Only the number is wanted: how many lines in the material below contain "plan".

========

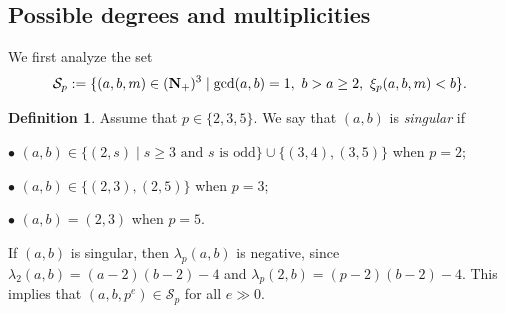 \documentclass{amsart}
\theoremstyle{plain}
\theoremstyle{definition}
\newtheorem{definition}[thm]{Definition}
\newcommand{\N}{{\bf N}}
\begin{document}
\subsection{Possible degrees and multiplicities}


We first analyze the set 
$$
\mathcal{S}_p:=\{ (a,b,m)\in (\N _+)^3\mid 
\gcd (a,b)=1,\ b>a\ge 2,\ 
\xi _p(a,b,m)<b\} . 
$$



\begin{definition}
Assume that $p\in \{ 2,3,5\} $. 
We say that $(a,b)$ is {\it singular} if 

$\bullet $ 
$(a,b)\in \{ (2,s)\mid s\ge 3\text{ and $s$ is odd}\} \cup 
\{ (3,4),(3,5)\} $ 
when $p=2$;  

$\bullet $ 
$(a,b)\in \{ (2,3),(2,5)\} $ 
when $p=3$; 

$\bullet $ 
$(a,b)=(2,3)$ when $p=5$. 
\end{definition}



If $(a,b)$ is singular, 
then $\lambda _p(a,b)$ is negative, 
since $\lambda _2(a,b)=(a-2)(b-2)-4$ and 
$\lambda _p(2,b)=(p-2)(b-2)-4$. 
This implies that 
$(a,b,p^e)\in \mathcal{S}_p$ for all $e\gg 0$. 
\end{document}
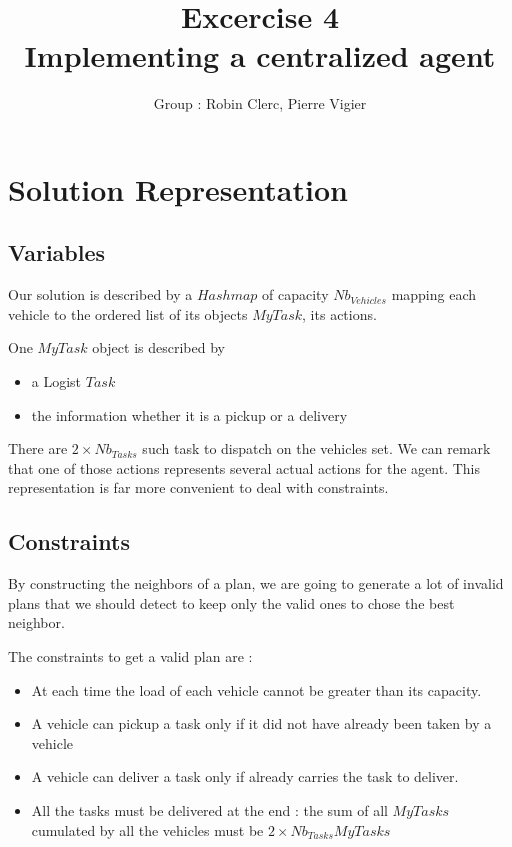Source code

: \documentclass[11pt]{article}
\title{\bf Excercise 4\\ Implementing a centralized agent}
\author{Group \textnumero 3 : Robin Clerc, Pierre Vigier}
\begin{document}
\maketitle

\section{Solution Representation}

\subsection{Variables}
Our solution is described by a $Hashmap$ of capacity $Nb_{Vehicles}$ mapping each vehicle to the ordered list of its objects $MyTask$, its actions.

One $MyTask$ object is described by
\begin{itemize}
    \item a Logist $Task$
    \item the information whether it is a pickup or a delivery
\end{itemize}
There are $2 \times Nb_{Tasks}$ such task to dispatch on the vehicles set. We can remark that one of those actions represents several actual actions for the agent. This representation is far more convenient to deal with constraints.

\subsection{Constraints}

By constructing the neighbors of a plan, we are going to generate a lot of invalid plans that we should detect to keep only the valid ones to chose the best neighbor.

The constraints to get a valid plan are :
\begin{itemize}
    \item At each time the load of each vehicle cannot be greater than its capacity.
    \item A vehicle can pickup a task only if it did not have already been taken by a vehicle
    \item A vehicle can deliver a task only if already carries the task to deliver.
    \item All the tasks must be delivered at the end : the sum of all $MyTasks$ cumulated by all the vehicles must be $2 \times Nb_{Tasks} MyTasks$
\end{itemize}
\end{document}
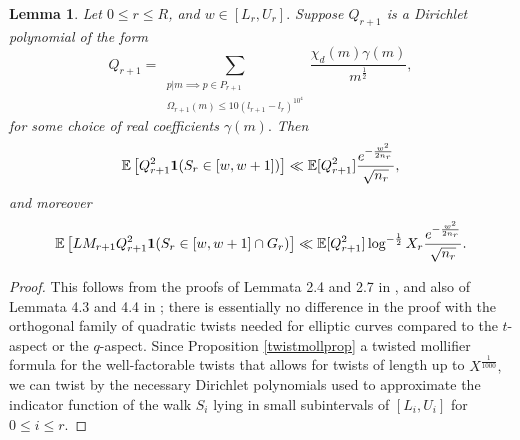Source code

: \documentclass[12pt]{amsart}
\def\E{\ensuremath\mathbb{E}}
\numberwithin{equation}{section}
\newtheorem{lem}[thm]{Lemma}
\numberwithin{thm}{section}
\newcommand{\1}{\mathbf 1}
\begin{document}
\begin{lem}\label{pointmom}
	Let $0\le r\le R$, and $w\in [L_r,U_r].$ Suppose $Q_{r+1}$ is a Dirichlet polynomial of the form
	\begin{equation}
		Q_{r+1}=\sum_{\substack{p|m \implies p\in P_{r+1}\\ \Omega_{r+1}(m)\le 10(l_{r+1}-l_{r})^{10^4}}}\frac{\chi_d(m)\gamma(m)}{m^{\frac{1}{2}}},
	\end{equation}
	for some choice of real coefficients $\gamma(m).$
	Then \begin{equation}\label{2.4}
		\E\left[Q_{r+1}^2\mathbf{1}(S_{r}\in [w,w+1])\right]\ll \E[Q_{r+1}^2] \frac{e^{-\frac{w^2}{2n_r}}}{\sqrt{n_r}},
	\end{equation}
	and moreover
	\begin{equation}\label{2.7}
		\E\left[LM_{r+1}Q_{r+1}^2\mathbf{1}(S_{r}\in [w,w+1]\cap G_r)\right]\ll \E[Q_{r+1}^2] \log^{-\frac{1}{2}}X_{r}\frac{e^{-\frac{w^2}{2n_r}}}{\sqrt{n_r}}.
	\end{equation}
\end{lem}
\begin{proof}
	This follows from the proofs of Lemmata 2.4 and 2.7 in \cite{AB}, and also of Lemmata 4.3 and 4.4 in \cite{AC25}; there is essentially no difference in the proof with the orthogonal family of quadratic twists needed for elliptic curves compared to the $t$-aspect or the $q$-aspect. Since Proposition \ref{twistmollprop} a twisted mollifier formula for the well-factorable twists that allows for twists of length up to $X^{\frac{1}{1000}},$ we can twist by the necessary Dirichlet polynomials used to approximate the indicator function of the walk $S_{i}$ lying in small subintervals of $[L_i,U_i]$ for $0\le i\le r.$
\end{proof}		
\end{document}
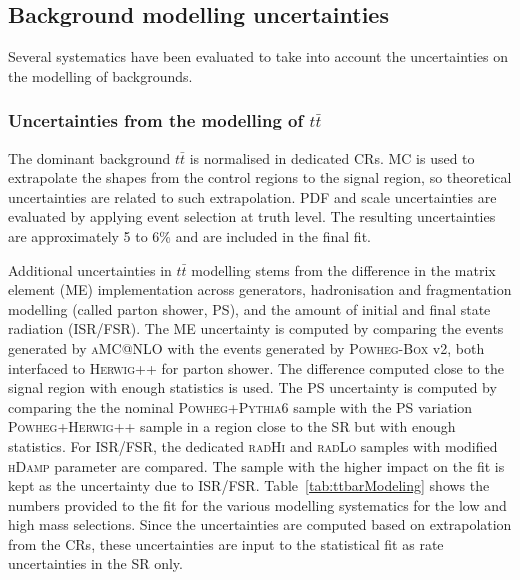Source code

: \subsection{Background modelling uncertainties}
Several systematics have been evaluated to take into account the
uncertainties on the modelling of backgrounds. 

\subsubsection{Uncertainties from the modelling of $t\bar{t}$}
\label{sec:topsys}
The dominant background $t\bar{t}$ is normalised in dedicated CRs. MC is used to extrapolate the shapes from the control regions to the signal region, so theoretical uncertainties are related to such extrapolation. PDF and scale uncertainties are evaluated by applying event selection at truth level. The resulting uncertainties are approximately 5 to 6\% and are included in the final fit.  

Additional uncertainties in $t\bar{t}$ modelling stems from the difference in the matrix element (ME) implementation across generators, hadronisation and fragmentation modelling (called parton shower, PS), and the amount of initial and final state radiation (ISR/FSR). The ME uncertainty is computed by comparing the events generated by \textsc{aMC@NLO} with the events generated by \textsc{Powheg-Box} v2, both interfaced to \textsc{Herwig++}  for parton shower. The difference computed close to the signal region with enough statistics is used. The PS uncertainty is computed by comparing the the nominal \textsc{Powheg+Pythia6} sample with the PS variation \textsc{Powheg+Herwig++} sample in a region close to the SR but with enough statistics. For ISR/FSR, the dedicated \textsc{radHi} and \textsc{radLo} samples with modified \textsc{hDamp} parameter are compared. The sample with the higher impact on the fit is kept as the uncertainty due to ISR/FSR. Table~\ref{tab:ttbarModeling} shows the numbers provided to the fit for the various \ttbar modelling systematics for the low and high mass selections. Since the uncertainties are computed based on extrapolation from the CRs, these uncertainties are input to the statistical fit as rate uncertainties in the SR only. 

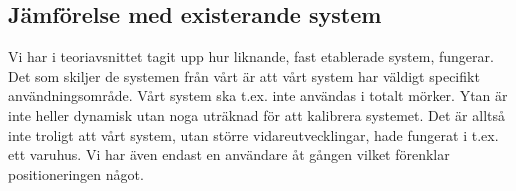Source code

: \documentclass[11pt, a4paper]{report}
\begin{document}


\subsection{Jämförelse med existerande system}
Vi har i teoriavsnittet tagit upp hur liknande, fast etablerade system, fungerar. Det som skiljer de systemen från vårt är att vårt system har väldigt specifikt användningsområde. Vårt system ska t.ex. inte användas i totalt mörker. Ytan är inte heller dynamisk utan noga uträknad för att kalibrera systemet. Det är alltså inte troligt att vårt system, utan större vidareutvecklingar, hade fungerat i t.ex. ett varuhus. Vi har även endast en användare åt gången vilket förenklar positioneringen något.
\end{document}
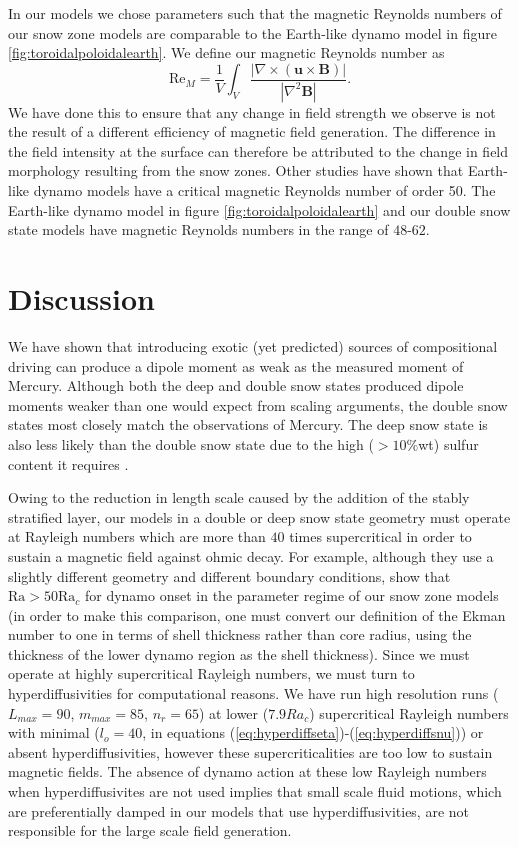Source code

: In our models we chose parameters such that the magnetic Reynolds numbers of our snow zone models are comparable to the Earth-like dynamo model in figure \ref{fig:toroidalpoloidalearth}. We define our magnetic Reynolds number as
\begin{equation}
\mathrm{Re}_{M}=\frac{1}{V}\int_{V}\frac{\left|\nabla\times\left(\mathbf{u}\times\mathbf{B}\right)\right|}{\left|\nabla^{2}\mathbf{B}\right|}.
\end{equation}
We have done this to ensure that any change in field strength we observe is not the result of a different efficiency of magnetic field generation. The difference in the field intensity at the surface can therefore be attributed to the change in field morphology resulting from the snow zones. Other studies  \citep{christensen06scaling} have shown that Earth-like dynamo models have a critical magnetic Reynolds number of order 50. The Earth-like dynamo model in figure \ref{fig:toroidalpoloidalearth} and our double snow state models have magnetic Reynolds numbers in the range of $48$-$62$.

\section{Discussion}
We have shown that introducing exotic (yet predicted) sources of compositional driving can produce a dipole moment as weak as the measured moment of Mercury. Although both the deep and double snow states produced dipole moments weaker than one would expect from scaling arguments, the double snow states most closely match the observations of Mercury. The deep snow state is also less likely than the double snow state due to the high ($>10\%$wt) sulfur content it requires \citep{rivoldini09}. 

Owing to the reduction in length scale caused by the addition of the stably stratified layer, our models in a double or deep snow state geometry must operate at Rayleigh numbers which are more than $40$ times supercritical in order to sustain a magnetic field against ohmic decay. For example, although they use a slightly different geometry and different boundary conditions, \citet{christensen06} show that $\mathrm{Ra}>50\mathrm{Ra}_{c}$ for dynamo onset in the parameter regime of our snow zone models (in order to make this comparison, one must convert our definition of the Ekman number to one in terms of shell thickness rather than core radius, using the thickness of the lower dynamo region as the shell thickness). Since we must operate at highly supercritical Rayleigh numbers, we must turn to hyperdiffusivities for computational reasons. We have run high resolution runs  ($L_{max}=90$, $m_{max}=85$, $n_{r}=65$) at lower ($7.9 Ra_{c}$) supercritical Rayleigh numbers with minimal ($l_{o}=40$, in equations (\ref{eq:hyperdiffseta})-(\ref{eq:hyperdiffsnu})) or absent hyperdiffusivities, however these supercriticalities are too low to sustain magnetic fields. The absence of dynamo action at these low Rayleigh numbers when hyperdiffusivites are not used implies that small scale fluid motions, which are preferentially damped in our models that use hyperdiffusivities, are not responsible for the large scale field generation.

========

Result:
2